Несомненно, своеобразной притягательностью в Печоре обладали старые дома коми-народа, стоящие над рекой, но их было всего с десяток; дальше начинались кварталы совершенно одинаковых пятиэтажек с дровяными сараями во дворах, улицы, на которых буквально не за что было зацепиться: меня протащило по ним, словно газету, скомканную ветром, пока не прибило к рынку, где несколько женщин с Кавказа продавали пуховые платки и теплые шерстяные кофты. В их ряды затесался один мужик, темнолицый, как бывает от суровой и жестокой по отношению к себе жизни. Продавал унты. Еды не было.
Я побрел в район пятиэтажек, смирившись с мыслью, что дохожу голодный до 10 или даже до 11 утра, когда откроются магазины, но тут случайно увидел во дворе старушку, которая с каким-то ласковым причитанием кормила во дворе кур. При этом прямо над нею на крыше сарая собралась шумная стая воробьев, которые верещали и ссорились, ожидая, когда старуха кончит рассыпать пшено и уйдет, и они наконец смогут, спорхнув вниз, в мгновенье ока обожрать этих, огромных-тупых – не знаю уж, как воробьи промеж себя называют кур – короче тех, которые промахиваются, склевывая зерна. Все это показалось мне настолько уморительным, что я подошел поближе, чтобы сфотографировать старушку, кур и воробьев. Подбежал петух и клюнул меня в ногу. Я рассмеялся, старушка стала извиняться, завязался разговор – и в результате через несколько минут я сидел на кухне ее квартирки (на первом этаже пятиэтажки) перед тарелкой с горячей яичницей и чашкой свежего чаю. Все, в чем город отказал мне, дала мне – первому встречному – эта женщина, Галина Тимофеевна. Может быть, у города не было лица, но у него была душа…
Ей было девятнадцать, когда в 44-м умер отец и она осталась одна с одиннадцатилетним братом, в деревне под Питером: «холод, есть нечего, дом после блокады разбит снарядом, санки дров привезешь, наколешь, выдохнешься – а их только на один день и хватает». В ее памяти прошлое проступает, как забота о маленьком братике, единственном родном – сквозь паутину пугающих образов: холод-голод с ввалившимися глазами и растрескавшимися в кровь губами, санки дров, тяжелые, как гроб, снег да снег, да товарные поезда, да гул железный, да замерзшие трупы…
Среднему брату семнадцать было, когда он в выходной с ребятами поехал в Тихвин; обратно поезда нет и нет – айда по шпалам. Сзади товарный. Двое с одной стороны забежали, чтоб на подножку прыгать, он – с другой.
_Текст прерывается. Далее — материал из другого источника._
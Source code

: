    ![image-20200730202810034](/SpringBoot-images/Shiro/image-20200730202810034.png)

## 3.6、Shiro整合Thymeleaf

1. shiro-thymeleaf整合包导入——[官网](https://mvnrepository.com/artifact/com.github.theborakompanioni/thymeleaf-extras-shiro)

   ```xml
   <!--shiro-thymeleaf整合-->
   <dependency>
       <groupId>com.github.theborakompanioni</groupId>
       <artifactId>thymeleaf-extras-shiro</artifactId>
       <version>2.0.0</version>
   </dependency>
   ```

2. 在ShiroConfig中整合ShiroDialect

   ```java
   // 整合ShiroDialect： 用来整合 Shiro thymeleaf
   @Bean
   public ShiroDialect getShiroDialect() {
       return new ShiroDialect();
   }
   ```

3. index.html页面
Прыгнул раз – промахнулся, другой прыгнул – там на подножке кусок снега оказался, он соскользнул, его и зарезало… Другой пятнадцати лет с каким-то извещеньем тоже так вот поехал до Тихвина, на подножке висел, его и сшибло снежным наметом, только по письму в кармане и опознали люди – кто. Один остался, маленький, в этом доме дырявом, холодном, пустом. И вдруг вернулся самый старший брат – он в войну на бронепоезде служил. Долго ли, коротко – направили его на Север, в Печору, здесь специалисты были нужны. Он-то и вызвал ее с меньшим: делать нечего, приехали. Получили жилье – две комнаты в трехкомнатной коммуналке. Все бы ладно. Да старший пьяный как контуженный был, не соображал ничего, и однажды, напившись, избил сестру до полусмерти, всю ее изломал, голову пробил, так избил, что она долгое время не верила, что отойдет и думала, что будет бесплодна… А отошла, вышла замуж, родила двух дочерей… Вот, они уехали из Печоры. Зятья хорошие. Ну, а у нее квартирка здесь, кошка Муха…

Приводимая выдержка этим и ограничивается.